** WHAT THIS TASK INVOLVES **
Only a number is expected in reply: the count of lines below where the word "folder" occurs.

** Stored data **
※ ※ ※

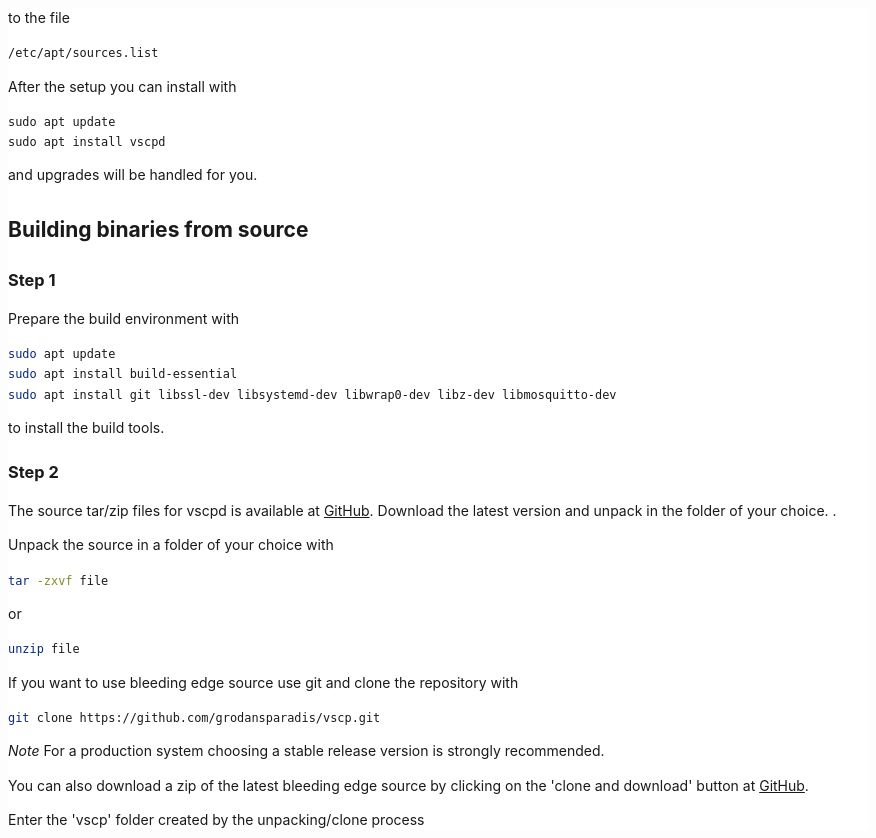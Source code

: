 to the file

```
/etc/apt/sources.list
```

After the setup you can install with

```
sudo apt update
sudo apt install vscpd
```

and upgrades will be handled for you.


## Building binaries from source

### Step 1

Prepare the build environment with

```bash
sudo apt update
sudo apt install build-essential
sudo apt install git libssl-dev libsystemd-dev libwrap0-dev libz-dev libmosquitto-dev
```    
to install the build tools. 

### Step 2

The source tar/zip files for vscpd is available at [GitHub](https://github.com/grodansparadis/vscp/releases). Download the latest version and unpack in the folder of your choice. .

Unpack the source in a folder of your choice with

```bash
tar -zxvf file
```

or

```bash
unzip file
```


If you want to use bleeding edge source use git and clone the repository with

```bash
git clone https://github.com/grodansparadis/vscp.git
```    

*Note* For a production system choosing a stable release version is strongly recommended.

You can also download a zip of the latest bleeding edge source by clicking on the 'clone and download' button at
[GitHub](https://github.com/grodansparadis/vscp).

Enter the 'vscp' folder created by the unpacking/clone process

※ ※ ※

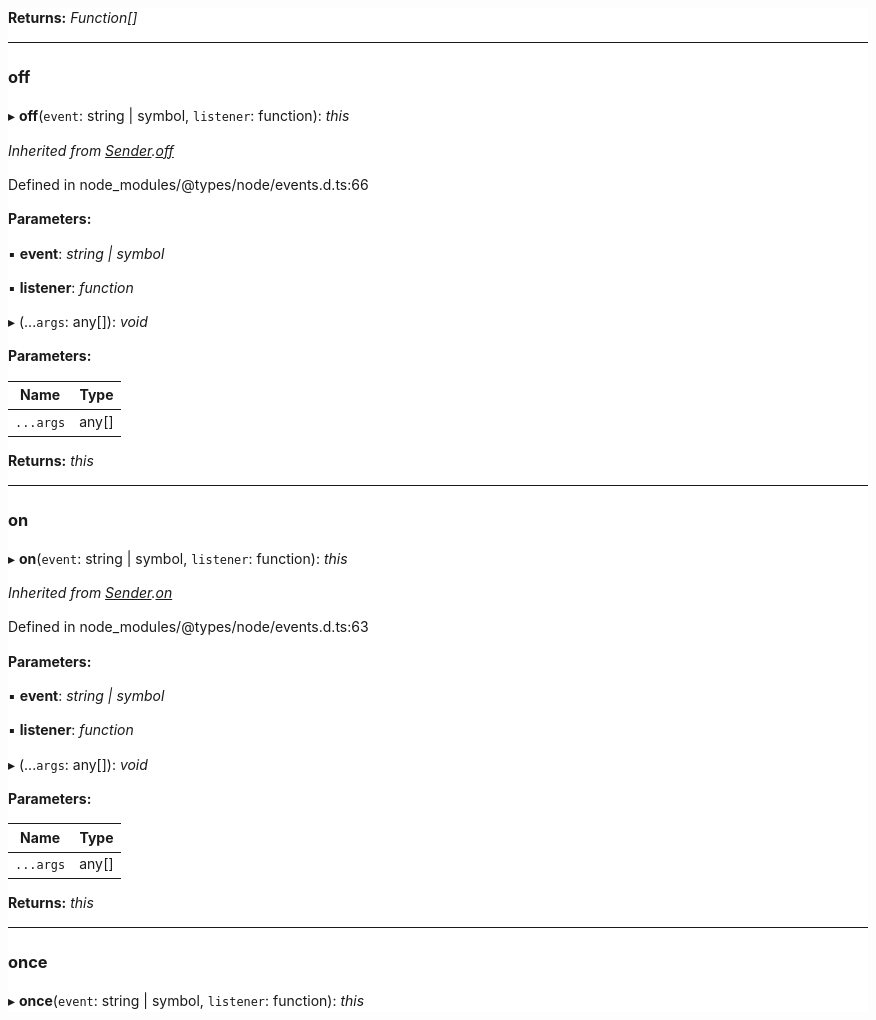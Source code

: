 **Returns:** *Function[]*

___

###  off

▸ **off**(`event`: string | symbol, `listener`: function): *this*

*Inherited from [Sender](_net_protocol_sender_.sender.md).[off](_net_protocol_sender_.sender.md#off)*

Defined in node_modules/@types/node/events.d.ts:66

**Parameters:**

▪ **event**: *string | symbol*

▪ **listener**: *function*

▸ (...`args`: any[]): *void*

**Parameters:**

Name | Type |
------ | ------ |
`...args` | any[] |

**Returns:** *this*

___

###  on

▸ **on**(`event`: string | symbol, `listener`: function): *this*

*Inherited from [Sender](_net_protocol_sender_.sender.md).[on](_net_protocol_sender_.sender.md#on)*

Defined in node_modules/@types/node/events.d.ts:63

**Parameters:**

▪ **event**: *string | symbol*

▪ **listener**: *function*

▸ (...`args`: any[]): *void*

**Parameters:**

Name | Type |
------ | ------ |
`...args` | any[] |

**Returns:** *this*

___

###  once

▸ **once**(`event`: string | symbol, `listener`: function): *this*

※ ※ ※

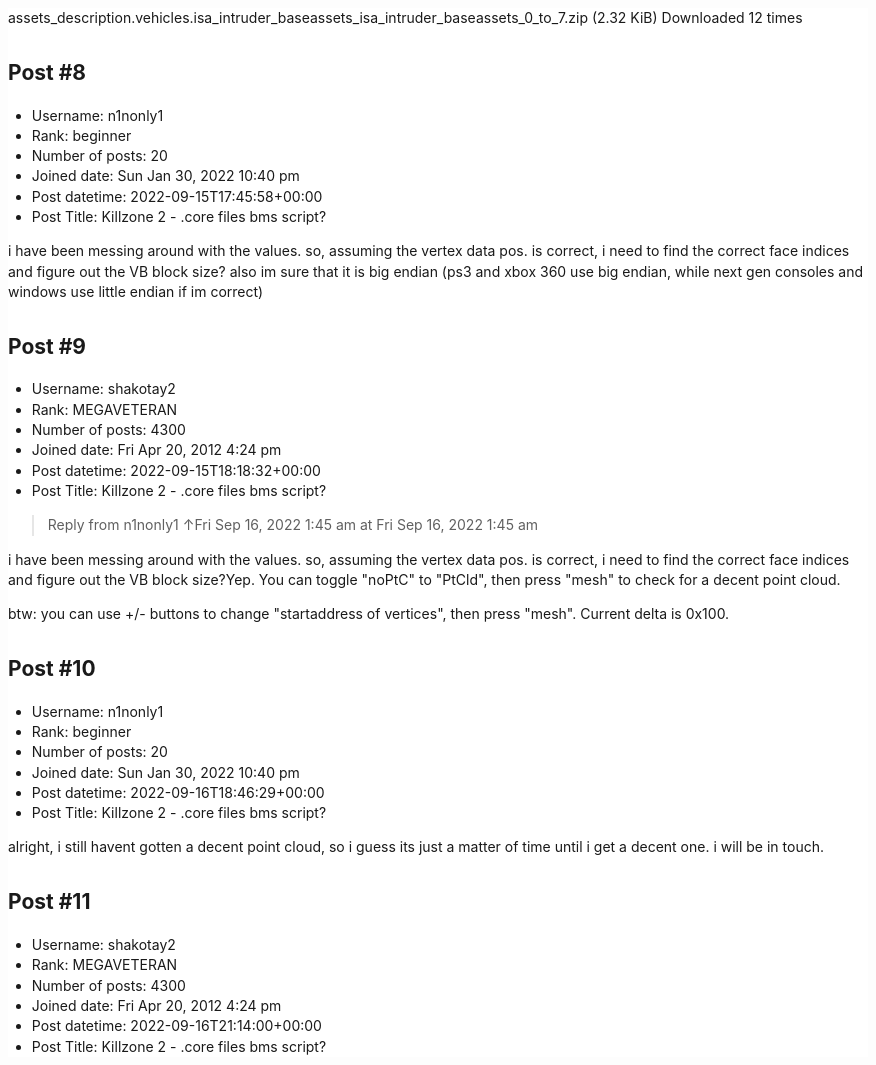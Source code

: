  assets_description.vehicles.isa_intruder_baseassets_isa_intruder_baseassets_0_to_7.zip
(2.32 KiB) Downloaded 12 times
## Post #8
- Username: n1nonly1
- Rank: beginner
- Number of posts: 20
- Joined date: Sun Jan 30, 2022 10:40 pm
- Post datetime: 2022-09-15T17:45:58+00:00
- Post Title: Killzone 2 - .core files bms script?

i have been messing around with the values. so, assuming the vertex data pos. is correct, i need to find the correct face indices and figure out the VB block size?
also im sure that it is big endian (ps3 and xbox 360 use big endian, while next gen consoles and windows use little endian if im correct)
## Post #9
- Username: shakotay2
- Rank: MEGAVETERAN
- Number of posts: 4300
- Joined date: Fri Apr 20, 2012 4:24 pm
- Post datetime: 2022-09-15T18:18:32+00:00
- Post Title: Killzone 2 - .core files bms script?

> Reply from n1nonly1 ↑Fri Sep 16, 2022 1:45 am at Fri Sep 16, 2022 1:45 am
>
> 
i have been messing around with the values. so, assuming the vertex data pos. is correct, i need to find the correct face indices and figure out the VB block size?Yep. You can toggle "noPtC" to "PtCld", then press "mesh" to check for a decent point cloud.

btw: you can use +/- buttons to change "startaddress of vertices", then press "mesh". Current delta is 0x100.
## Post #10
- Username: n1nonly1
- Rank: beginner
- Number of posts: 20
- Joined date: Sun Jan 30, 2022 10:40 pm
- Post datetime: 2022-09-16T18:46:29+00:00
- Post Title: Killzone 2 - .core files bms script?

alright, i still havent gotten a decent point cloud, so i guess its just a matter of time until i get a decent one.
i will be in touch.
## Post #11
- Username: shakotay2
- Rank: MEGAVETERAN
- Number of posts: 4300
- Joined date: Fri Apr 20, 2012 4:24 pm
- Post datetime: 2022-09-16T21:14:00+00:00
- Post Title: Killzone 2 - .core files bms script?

※ ※ ※

** TASK OUTPUT **
3